Disana, Renjun berkenalan dengan beberapa orang yang sudah Jeno akui sebagai teman. Orang-orang itu berdiri di depannya sekarang. Ada Ryujin, yang paling terlihat ambisius. Chenle, yang paling semangat mengiyakan ucapan Ryujin. Giselle, yang paling masa bodoh. Dan tentu saja Shuhua, yang paling menjengkelkan.

"Tidak." Renjun tiba-tiba membuat keputusan sepihak. Berhasil mengejutkan Jeno ditempat. "Aku tidak mau."

"Ren?" Jeno mencoba mengintrupsi, diikuti sungutan murung di wajah Shuhua.

"Apa untungnya kalau aku melakukan itu? Apalagi berurusan dengan perempuan itu –Kau tau, itu hanya akan membuat tingkat stress ku sebagai remaja meningkat drastis!" Renjun sedikit menggebu, berusaha menghindari rayuan Jeno. "Lagipula aku bukan bagian dari kalian."

"Kau bisa." Ryujin dengan cepat menyahut, mematahkan argumen yang baru saja Renjun buat. "Kau bisa menjadi teman kami."

Chenle mengangguk.
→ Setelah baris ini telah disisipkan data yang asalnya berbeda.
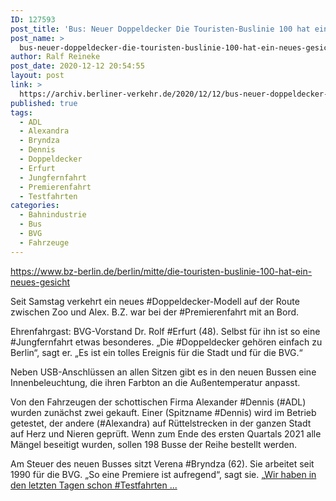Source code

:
 ```yaml
---
ID: 127593
post_title: 'Bus: Neuer Doppeldecker Die Touristen-Buslinie 100 hat ein neues Gesicht!, aus BZ Berlin'
post_name: >
  bus-neuer-doppeldecker-die-touristen-buslinie-100-hat-ein-neues-gesicht-aus-bz-berlin
author: Ralf Reineke
post_date: 2020-12-12 20:54:55
layout: post
link: >
  https://archiv.berliner-verkehr.de/2020/12/12/bus-neuer-doppeldecker-die-touristen-buslinie-100-hat-ein-neues-gesicht-aus-bz-berlin/
published: true
tags:
  - ADL
  - Alexandra
  - Bryndza
  - Dennis
  - Doppeldecker
  - Erfurt
  - Jungfernfahrt
  - Premierenfahrt
  - Testfahrten
categories:
  - Bahnindustrie
  - Bus
  - BVG
  - Fahrzeuge
---
```

https://www.bz-berlin.de/berlin/mitte/die-touristen-buslinie-100-hat-ein-neues-gesicht

Seit Samstag verkehrt ein neues #Doppeldecker-Modell auf der Route zwischen Zoo und Alex. B.Z. war bei der #Premierenfahrt mit an Bord.

Ehrenfahrgast: BVG-Vorstand Dr. Rolf #Erfurt (48). Selbst für ihn ist so eine #Jungfernfahrt etwas besonderes. „Die #Doppeldecker gehören einfach zu Berlin“, sagt er. „Es ist ein tolles Ereignis für die Stadt und für die BVG.“

Neben USB-Anschlüssen an allen Sitzen gibt es in den neuen Bussen eine Innenbeleuchtung, die ihren Farbton an die Außentemperatur anpasst.

Von den Fahrzeugen der schottischen Firma Alexander #Dennis (#ADL) wurden zunächst zwei gekauft. Einer (Spitzname #Dennis) wird im Betrieb getestet, der andere (#Alexandra) auf Rüttelstrecken in der ganzen Stadt auf Herz und Nieren geprüft. Wenn zum Ende des ersten Quartals 2021 alle Mängel beseitigt wurden, sollen 198 Busse der Reihe bestellt werden.

Am Steuer des neuen Busses sitzt Verena #Bryndza (62). Sie arbeitet seit 1990 für die BVG. „So eine Premiere ist aufregend“, sagt sie. „<a href="https://www.bz-berlin.de/berlin/mitte/die-touristen-buslinie-100-hat-ein-neues-gesicht">Wir haben in den letzten Tagen schon #Testfahrten ...</a>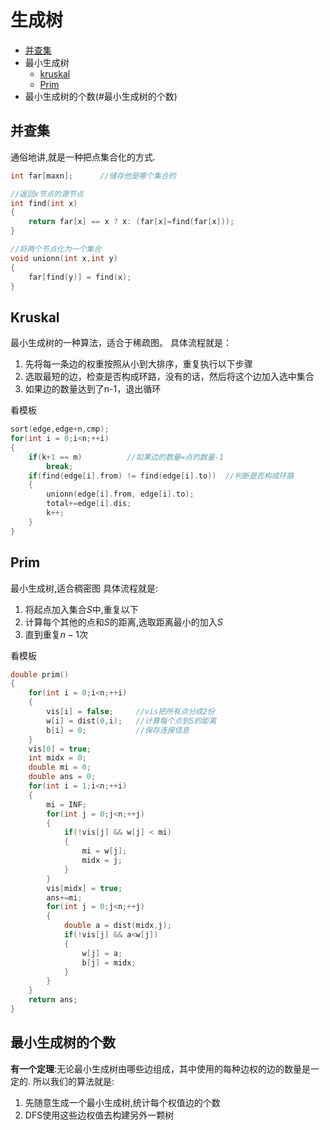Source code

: # 生成树
- [并查集](#并查集)
- 最小生成树
    - [kruskal](#Kruskal)
    - [Prim](#Prim)
- 最小生成树的个数(#最小生成树的个数)
## 并查集
通俗地讲,就是一种把点集合化的方式.
```c++
int far[maxn];      //储存他是哪个集合的

//返回x节点的源节点
int find(int x)
{
    return far[x] == x ? x: (far[x]=find(far[x]));
}

//将两个节点化为一个集合
void unionn(int x,int y)
{
    far[find(y)] = find(x);
}
```

## Kruskal
最小生成树的一种算法，适合于稀疏图。
具体流程就是：
1. 先将每一条边的权重按照从小到大排序，重复执行以下步骤
2. 选取最短的边，检查是否构成环路，没有的话，然后将这个边加入选中集合
3. 如果边的数量达到了n-1，退出循环

看模板
```c++
sort(edge,edge+n,cmp);
for(int i = 0;i<n;++i)
{
    if(k+1 == m)          //如果边的数量=点的数量-1
        break;
    if(find(edge[i].from) != find(edge[i].to))  //判断是否构成环路
    {
        unionn(edge[i].from, edge[i].to);
        total+=edge[i].dis;
        k++;
    }
}
```

## Prim
最小生成树,适合稠密图
具体流程就是:
1. 将起点加入集合$S$中,重复以下
2. 计算每个其他的点和$S$的距离,选取距离最小的加入$S$
3. 直到重复$n-1$次

看模板
```c++
double prim()
{
    for(int i = 0;i<n;++i)
    {
        vis[i] = false;     //vis把所有点分成2份
        w[i] = dist(0,i);   //计算每个点到S的距离
        b[i] = 0;           //保存连接信息
    }
    vis[0] = true;
    int midx = 0;
    double mi = 0;
    double ans = 0;
    for(int i = 1;i<n;++i)
    {
        mi = INF;
        for(int j = 0;j<n;++j)
        {
            if(!vis[j] && w[j] < mi)
            {
                mi = w[j];
                midx = j;
            }
        }
        vis[midx] = true;
        ans+=mi;
        for(int j = 0;j<n;++j)
        {
            double a = dist(midx,j);
            if(!vis[j] && a<w[j])
            {
                w[j] = a;
                b[j] = midx;
            }
        }
    }
    return ans;
}
```

## 最小生成树的个数

**有一个定理**:无论最小生成树由哪些边组成，其中使用的每种边权的边的数量是一定的.
所以我们的算法就是:
1. 先随意生成一个最小生成树,统计每个权值边的个数
2. DFS使用这些边权值去构建另外一颗树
Anak laki-laki itu lalu berjalan mendekat, berdiri di sebelah kiri Renjun dengan tangan yang begitu ringan jatuh dipundaknya. "Dia benar."

Renjun berdecak. Sok akrab sekali, pikirnya.

"Tenang saja, kau tidak akan mengandalkan otot sebagai kekuatan utamamu, jadi tak perlu banyak sesi latihan seperti dia." ujar Chenle, sesaat melirik Jeno. "Bekerja pakai otak itu jauh lebih seru! Ayolah!"

Renjun tak langsung menjawab, ia diam dengan tatapan tajamnya yang mengarah lurus pada Jeno. Jeno kini hanya menatapnya dengan senyum tanpa dosa. Hafal sekali Renjun dengan gelagat Jeno yang satu ini. Jeno sedang berusaha membujuknya tanpa suara, memasang wajah yang akan membuat Renjun tidak tega untuk menolaknya. Dasar teman kurang ajar.

Ditengah diamnya Renjun, Giselle tiba-tiba berdecih. Diantara semuanya, bisa Renjun tangkap hanya perempuan itu yang sejak awal memasang wajah tidak suka. "Semudah itu? Disaat Jeno harus babak belur di hari pertama ia bergabung dengan kita, anak ini justru tidak mendapat apa-apa?"

Tak ada yang berani menjawab, bahkan Ryujin pun diam. Saat mereka berselisih paham, Ryujin tau dirinya tak akan menang jika diadu dengan argumen Giselle yang tak banyak basa-basi namun sering menyakiti hati.

"Jalur orang dalam, huh?" Giselle berucap remeh. "Setidaknya Paman Kim harus tau tentang dia, tak bisa sembarangan menerimanya seperti itu."

Renjun mendengus. Siapa juga yang berambisi untuk bekerja dengannya? Tidak ada. Renjun kira Jeno hanya meminta bantuan yang hanya melibatkan mereka berdua, makanya Renjun bersedia. Tidak tau saja kalau ternyata sekompleks ini.